Exercise data |
------------------------------------------------

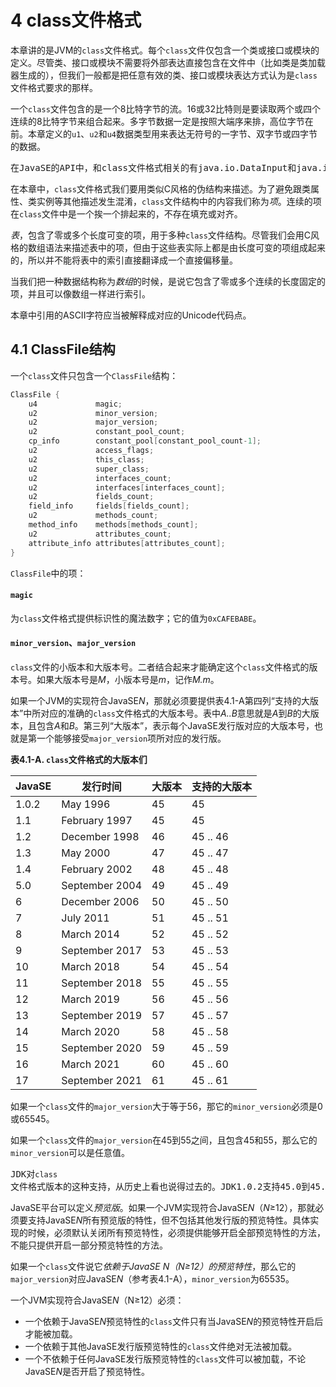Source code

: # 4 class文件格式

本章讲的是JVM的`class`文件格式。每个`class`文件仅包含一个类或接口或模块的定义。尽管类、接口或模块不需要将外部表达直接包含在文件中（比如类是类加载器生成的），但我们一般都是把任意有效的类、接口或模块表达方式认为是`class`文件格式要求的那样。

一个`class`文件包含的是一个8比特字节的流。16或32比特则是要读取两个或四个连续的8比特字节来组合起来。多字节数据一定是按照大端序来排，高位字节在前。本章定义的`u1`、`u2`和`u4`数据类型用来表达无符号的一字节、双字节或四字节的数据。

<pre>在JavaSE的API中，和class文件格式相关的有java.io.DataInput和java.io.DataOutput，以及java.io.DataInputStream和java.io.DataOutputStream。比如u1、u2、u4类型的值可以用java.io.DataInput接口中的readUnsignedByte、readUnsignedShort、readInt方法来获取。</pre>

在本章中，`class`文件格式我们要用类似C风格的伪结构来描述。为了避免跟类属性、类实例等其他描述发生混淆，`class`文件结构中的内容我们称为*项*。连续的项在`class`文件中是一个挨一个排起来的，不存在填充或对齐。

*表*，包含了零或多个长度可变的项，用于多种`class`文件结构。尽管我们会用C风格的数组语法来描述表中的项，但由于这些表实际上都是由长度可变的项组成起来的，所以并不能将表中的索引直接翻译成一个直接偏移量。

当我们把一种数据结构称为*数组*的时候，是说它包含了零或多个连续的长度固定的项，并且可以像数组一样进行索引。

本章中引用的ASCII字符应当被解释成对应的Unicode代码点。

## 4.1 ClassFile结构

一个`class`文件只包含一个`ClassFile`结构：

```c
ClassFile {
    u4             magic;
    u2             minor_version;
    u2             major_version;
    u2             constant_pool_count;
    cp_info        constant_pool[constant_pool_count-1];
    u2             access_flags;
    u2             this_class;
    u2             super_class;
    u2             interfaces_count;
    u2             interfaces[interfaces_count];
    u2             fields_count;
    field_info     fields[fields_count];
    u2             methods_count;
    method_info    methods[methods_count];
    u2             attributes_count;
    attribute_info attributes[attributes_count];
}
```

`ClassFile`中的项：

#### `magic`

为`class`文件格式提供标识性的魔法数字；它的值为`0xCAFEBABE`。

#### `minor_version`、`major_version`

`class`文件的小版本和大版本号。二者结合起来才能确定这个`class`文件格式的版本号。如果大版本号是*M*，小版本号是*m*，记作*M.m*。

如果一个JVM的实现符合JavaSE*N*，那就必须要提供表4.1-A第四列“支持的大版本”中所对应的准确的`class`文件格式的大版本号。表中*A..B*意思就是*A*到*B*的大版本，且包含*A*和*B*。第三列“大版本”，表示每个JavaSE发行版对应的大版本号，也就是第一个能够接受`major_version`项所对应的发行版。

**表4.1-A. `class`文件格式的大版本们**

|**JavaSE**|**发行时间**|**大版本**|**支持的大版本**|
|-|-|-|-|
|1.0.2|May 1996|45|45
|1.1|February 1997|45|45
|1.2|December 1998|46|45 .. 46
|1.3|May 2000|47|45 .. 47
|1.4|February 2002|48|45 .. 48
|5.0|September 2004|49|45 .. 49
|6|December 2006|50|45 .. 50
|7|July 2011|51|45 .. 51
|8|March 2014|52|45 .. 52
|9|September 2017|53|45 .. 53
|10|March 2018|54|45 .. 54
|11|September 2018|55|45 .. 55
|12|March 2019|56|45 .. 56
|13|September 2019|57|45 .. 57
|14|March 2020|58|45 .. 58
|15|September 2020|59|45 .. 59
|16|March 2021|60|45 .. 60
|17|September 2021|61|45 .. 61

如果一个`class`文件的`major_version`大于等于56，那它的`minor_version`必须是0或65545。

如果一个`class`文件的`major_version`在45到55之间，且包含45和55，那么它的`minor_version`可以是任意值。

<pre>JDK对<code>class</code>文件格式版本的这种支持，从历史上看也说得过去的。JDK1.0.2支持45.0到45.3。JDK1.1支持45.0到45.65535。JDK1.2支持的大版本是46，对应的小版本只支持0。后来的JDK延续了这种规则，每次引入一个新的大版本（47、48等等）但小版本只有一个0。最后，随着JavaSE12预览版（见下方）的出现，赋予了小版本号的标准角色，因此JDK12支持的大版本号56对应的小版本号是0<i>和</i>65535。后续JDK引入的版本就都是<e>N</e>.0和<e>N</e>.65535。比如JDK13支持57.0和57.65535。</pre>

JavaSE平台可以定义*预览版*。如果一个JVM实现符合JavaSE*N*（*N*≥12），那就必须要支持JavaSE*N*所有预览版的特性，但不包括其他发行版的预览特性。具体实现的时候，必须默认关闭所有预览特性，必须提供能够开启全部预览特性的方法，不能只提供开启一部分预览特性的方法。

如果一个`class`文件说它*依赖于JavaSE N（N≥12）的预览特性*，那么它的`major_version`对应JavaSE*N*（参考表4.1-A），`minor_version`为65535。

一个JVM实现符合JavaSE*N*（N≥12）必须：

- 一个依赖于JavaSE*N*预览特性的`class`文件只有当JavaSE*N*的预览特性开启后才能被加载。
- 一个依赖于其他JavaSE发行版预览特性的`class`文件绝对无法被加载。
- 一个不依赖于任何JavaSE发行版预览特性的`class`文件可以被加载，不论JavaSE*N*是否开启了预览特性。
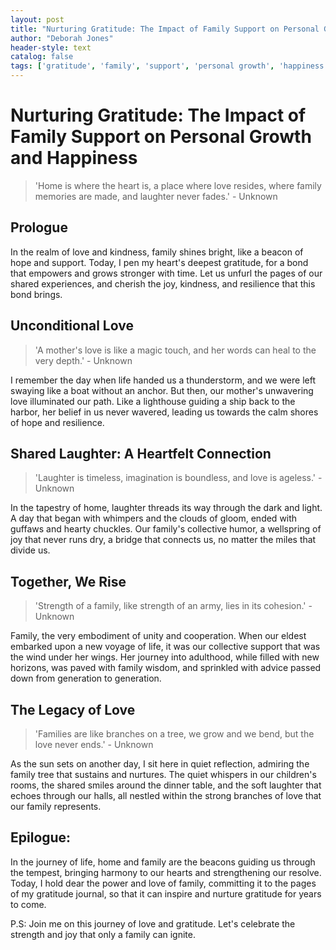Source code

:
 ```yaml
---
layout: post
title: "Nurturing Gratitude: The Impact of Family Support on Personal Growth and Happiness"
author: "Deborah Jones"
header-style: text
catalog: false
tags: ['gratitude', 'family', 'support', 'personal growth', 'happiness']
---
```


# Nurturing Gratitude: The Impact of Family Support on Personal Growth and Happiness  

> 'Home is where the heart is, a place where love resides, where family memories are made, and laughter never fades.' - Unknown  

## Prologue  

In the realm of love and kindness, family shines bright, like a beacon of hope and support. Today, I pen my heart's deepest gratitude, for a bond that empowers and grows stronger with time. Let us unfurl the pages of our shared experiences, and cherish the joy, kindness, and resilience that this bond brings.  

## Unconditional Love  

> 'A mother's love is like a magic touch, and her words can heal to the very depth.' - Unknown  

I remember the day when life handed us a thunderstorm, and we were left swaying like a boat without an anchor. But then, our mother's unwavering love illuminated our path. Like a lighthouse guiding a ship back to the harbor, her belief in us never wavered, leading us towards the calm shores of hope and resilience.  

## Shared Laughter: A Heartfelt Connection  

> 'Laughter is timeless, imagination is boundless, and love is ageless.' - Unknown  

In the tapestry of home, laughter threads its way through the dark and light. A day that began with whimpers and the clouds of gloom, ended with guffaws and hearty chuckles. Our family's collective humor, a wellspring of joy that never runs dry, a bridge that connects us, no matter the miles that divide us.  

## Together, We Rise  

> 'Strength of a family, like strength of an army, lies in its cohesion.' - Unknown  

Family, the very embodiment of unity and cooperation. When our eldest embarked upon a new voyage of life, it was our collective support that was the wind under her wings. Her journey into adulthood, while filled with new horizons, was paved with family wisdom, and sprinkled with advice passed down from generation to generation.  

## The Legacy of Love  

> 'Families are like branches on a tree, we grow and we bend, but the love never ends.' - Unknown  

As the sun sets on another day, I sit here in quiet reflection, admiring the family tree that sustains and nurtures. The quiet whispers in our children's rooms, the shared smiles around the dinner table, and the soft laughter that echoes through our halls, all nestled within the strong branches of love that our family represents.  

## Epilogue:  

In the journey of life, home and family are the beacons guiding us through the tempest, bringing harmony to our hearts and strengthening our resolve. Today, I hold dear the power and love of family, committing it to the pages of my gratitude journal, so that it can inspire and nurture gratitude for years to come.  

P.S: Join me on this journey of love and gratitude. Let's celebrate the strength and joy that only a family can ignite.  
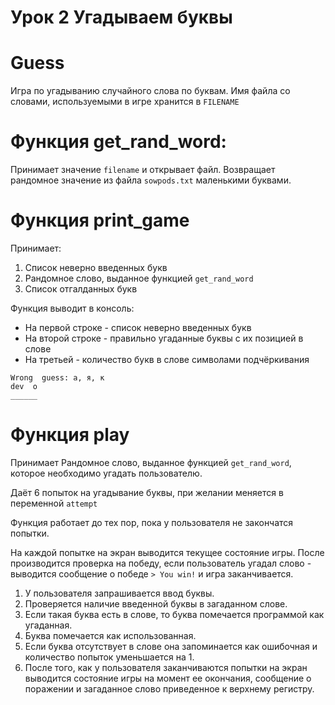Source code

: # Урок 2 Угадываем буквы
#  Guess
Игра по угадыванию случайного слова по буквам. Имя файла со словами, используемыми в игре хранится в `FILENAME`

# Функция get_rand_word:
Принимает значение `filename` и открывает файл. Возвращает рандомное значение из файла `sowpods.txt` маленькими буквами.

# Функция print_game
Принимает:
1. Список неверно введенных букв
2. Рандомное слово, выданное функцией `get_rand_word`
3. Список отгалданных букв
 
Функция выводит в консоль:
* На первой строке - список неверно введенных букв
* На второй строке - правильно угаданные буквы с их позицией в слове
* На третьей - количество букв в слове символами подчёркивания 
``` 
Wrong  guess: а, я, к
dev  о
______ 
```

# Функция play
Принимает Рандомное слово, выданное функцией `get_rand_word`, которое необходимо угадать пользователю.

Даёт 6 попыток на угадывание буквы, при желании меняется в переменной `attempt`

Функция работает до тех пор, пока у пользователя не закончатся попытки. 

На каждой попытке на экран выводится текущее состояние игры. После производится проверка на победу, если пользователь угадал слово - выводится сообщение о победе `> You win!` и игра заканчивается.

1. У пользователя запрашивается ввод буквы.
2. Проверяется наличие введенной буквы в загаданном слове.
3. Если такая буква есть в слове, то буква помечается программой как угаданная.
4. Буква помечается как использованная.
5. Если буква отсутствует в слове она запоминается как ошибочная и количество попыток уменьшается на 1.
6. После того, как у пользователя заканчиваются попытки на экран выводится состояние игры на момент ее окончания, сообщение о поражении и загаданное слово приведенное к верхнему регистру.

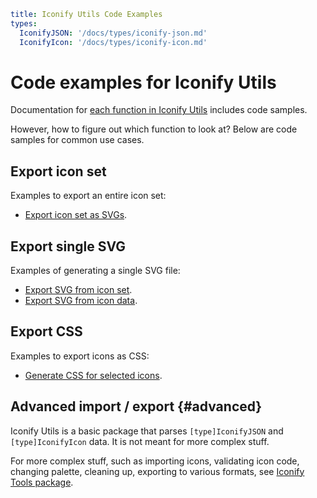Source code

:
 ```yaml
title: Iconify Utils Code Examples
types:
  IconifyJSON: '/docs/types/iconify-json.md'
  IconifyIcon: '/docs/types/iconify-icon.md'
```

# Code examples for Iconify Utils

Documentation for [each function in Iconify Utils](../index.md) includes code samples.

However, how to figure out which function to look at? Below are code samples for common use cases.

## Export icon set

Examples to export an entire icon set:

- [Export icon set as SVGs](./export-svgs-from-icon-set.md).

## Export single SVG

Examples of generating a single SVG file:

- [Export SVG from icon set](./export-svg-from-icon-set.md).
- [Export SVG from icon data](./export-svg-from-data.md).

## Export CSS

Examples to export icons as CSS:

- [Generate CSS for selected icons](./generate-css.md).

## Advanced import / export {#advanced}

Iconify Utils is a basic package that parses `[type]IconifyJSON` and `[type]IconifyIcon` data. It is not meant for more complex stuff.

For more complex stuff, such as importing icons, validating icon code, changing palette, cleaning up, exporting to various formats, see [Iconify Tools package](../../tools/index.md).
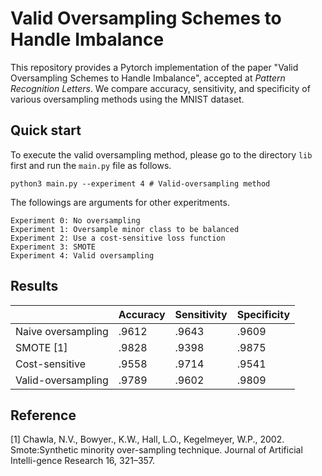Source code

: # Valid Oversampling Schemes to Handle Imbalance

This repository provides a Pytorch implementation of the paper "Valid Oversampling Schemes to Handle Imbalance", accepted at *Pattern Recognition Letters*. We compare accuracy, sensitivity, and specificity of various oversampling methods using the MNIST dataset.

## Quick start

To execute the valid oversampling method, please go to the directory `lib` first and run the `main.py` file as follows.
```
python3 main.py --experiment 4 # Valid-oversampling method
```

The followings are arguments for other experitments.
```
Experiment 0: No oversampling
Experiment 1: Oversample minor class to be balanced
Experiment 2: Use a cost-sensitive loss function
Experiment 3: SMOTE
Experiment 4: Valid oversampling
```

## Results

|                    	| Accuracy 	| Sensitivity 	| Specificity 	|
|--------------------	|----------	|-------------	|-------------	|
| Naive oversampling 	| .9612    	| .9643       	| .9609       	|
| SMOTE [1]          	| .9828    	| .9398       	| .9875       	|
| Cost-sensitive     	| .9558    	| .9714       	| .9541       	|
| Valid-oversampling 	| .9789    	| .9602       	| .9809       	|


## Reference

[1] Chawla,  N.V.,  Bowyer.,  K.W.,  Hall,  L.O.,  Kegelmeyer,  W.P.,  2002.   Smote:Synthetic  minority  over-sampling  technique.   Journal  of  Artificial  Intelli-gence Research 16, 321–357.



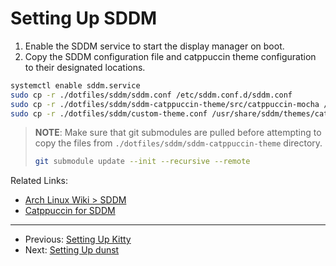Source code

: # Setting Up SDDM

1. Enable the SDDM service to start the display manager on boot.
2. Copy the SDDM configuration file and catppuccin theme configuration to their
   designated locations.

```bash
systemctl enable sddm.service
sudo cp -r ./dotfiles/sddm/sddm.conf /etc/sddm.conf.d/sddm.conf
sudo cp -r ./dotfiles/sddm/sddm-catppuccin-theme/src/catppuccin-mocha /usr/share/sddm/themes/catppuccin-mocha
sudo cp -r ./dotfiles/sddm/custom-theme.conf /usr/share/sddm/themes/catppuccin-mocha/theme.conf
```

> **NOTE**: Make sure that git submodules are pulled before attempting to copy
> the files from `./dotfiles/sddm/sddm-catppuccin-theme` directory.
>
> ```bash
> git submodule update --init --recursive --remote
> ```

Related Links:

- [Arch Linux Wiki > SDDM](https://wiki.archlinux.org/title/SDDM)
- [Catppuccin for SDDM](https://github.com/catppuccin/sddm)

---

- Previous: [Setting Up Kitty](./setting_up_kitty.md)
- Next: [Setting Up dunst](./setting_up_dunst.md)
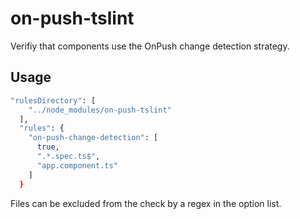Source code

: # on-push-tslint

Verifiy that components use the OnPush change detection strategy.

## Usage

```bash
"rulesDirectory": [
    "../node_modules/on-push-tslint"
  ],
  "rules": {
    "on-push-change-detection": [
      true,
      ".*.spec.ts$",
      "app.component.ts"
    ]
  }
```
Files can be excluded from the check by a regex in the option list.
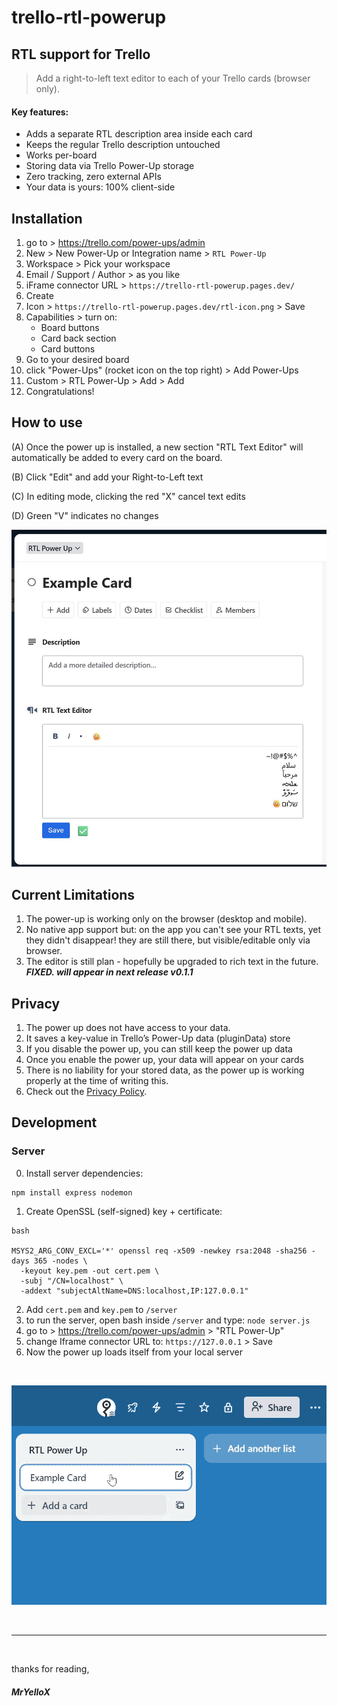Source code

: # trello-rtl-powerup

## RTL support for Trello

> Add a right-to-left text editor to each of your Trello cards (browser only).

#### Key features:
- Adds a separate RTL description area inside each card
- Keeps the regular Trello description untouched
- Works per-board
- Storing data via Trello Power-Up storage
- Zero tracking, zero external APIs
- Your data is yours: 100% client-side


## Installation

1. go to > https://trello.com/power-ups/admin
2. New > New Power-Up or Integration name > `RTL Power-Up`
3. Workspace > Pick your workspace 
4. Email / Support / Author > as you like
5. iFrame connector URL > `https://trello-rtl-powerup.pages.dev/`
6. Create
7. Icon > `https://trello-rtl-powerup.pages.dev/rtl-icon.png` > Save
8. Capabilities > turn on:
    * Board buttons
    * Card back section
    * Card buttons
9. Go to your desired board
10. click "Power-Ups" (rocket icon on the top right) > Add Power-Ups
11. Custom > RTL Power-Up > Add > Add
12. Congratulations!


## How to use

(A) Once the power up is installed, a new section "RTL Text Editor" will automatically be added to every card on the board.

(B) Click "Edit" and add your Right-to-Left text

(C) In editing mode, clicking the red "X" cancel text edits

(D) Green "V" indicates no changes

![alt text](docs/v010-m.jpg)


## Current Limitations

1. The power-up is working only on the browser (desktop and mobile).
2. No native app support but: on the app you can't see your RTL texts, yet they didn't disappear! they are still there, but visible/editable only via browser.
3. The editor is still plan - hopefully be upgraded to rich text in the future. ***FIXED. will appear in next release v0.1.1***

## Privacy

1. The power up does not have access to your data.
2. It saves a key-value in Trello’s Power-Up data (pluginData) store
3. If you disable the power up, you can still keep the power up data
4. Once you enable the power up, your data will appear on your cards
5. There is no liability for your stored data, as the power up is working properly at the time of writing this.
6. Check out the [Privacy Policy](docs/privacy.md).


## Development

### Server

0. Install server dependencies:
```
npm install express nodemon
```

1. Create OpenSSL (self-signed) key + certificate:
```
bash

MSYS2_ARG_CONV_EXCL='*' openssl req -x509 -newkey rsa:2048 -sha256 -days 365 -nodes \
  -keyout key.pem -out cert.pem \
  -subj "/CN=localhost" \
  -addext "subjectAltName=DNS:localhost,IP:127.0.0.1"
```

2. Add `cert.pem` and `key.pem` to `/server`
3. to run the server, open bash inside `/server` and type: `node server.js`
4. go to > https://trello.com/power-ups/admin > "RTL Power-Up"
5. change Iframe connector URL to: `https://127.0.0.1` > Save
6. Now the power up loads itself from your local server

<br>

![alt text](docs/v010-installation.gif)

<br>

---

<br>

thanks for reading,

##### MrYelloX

------------------------------------------------

Would you please return every line in the listing where "那么它的" shows up?

Expected answer |
如果一个`class`文件的`major_version`在45到55之间，且包含45和55，那么它的`minor_version`可以是任意值。
如果一个`class`文件说它*依赖于JavaSE N（N≥12）的预览特性*，那么它的`major_version`对应JavaSE*N*（参考表4.1-A），`minor_version`为65535。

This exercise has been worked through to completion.